■ **Dataset entries**:
::::

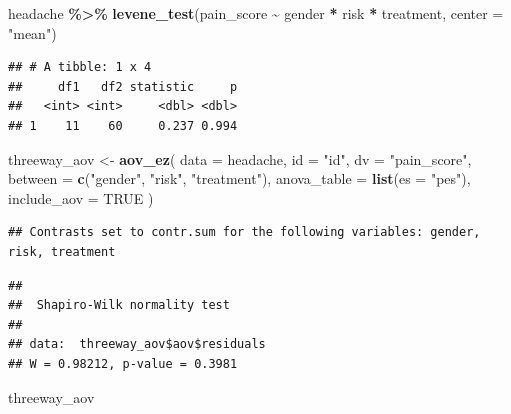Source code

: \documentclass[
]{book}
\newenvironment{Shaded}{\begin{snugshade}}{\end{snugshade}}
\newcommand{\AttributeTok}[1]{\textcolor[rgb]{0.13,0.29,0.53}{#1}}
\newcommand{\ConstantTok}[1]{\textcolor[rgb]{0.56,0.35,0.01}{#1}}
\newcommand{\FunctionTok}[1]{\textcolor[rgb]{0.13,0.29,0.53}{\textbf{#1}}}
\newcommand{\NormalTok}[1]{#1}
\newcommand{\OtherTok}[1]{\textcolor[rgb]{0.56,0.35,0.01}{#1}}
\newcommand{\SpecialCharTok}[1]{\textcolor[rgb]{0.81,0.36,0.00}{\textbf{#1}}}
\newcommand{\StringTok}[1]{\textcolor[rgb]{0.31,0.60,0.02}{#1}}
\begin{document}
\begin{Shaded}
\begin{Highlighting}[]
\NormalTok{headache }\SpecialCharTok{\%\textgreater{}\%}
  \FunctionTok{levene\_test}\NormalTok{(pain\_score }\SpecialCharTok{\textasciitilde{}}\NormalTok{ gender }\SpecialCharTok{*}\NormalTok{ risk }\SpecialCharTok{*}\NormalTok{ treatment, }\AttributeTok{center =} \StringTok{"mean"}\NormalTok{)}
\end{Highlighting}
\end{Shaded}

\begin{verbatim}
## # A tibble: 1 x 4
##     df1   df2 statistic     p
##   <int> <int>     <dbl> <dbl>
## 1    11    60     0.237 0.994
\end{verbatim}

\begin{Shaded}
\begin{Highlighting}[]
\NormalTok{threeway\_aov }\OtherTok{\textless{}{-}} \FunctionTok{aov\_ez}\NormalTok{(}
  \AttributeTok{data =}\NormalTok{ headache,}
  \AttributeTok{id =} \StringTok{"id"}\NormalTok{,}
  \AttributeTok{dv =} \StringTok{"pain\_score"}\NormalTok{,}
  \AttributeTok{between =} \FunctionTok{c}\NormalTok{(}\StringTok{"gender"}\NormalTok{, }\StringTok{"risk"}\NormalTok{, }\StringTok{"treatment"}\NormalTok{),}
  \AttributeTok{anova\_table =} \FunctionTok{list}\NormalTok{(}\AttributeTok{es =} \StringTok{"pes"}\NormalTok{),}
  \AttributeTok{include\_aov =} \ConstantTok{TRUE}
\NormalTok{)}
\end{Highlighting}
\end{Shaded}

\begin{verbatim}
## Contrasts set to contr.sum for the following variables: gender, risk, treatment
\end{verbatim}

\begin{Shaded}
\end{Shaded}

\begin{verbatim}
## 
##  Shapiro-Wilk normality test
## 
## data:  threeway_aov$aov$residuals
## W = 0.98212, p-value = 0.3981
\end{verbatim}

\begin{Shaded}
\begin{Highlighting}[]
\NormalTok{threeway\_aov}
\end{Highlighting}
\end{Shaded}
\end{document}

::::

■ **To do**: Locate the lines above that hold the word "newcommand". Show every one of them.

■ **Solution**:
\newcommand{\AttributeTok}[1]{\textcolor[rgb]{0.13,0.29,0.53}{#1}}
\newcommand{\ConstantTok}[1]{\textcolor[rgb]{0.56,0.35,0.01}{#1}}
\newcommand{\FunctionTok}[1]{\textcolor[rgb]{0.13,0.29,0.53}{\textbf{#1}}}
\newcommand{\NormalTok}[1]{#1}
\newcommand{\OtherTok}[1]{\textcolor[rgb]{0.56,0.35,0.01}{#1}}
\newcommand{\SpecialCharTok}[1]{\textcolor[rgb]{0.81,0.36,0.00}{\textbf{#1}}}
\newcommand{\StringTok}[1]{\textcolor[rgb]{0.31,0.60,0.02}{#1}}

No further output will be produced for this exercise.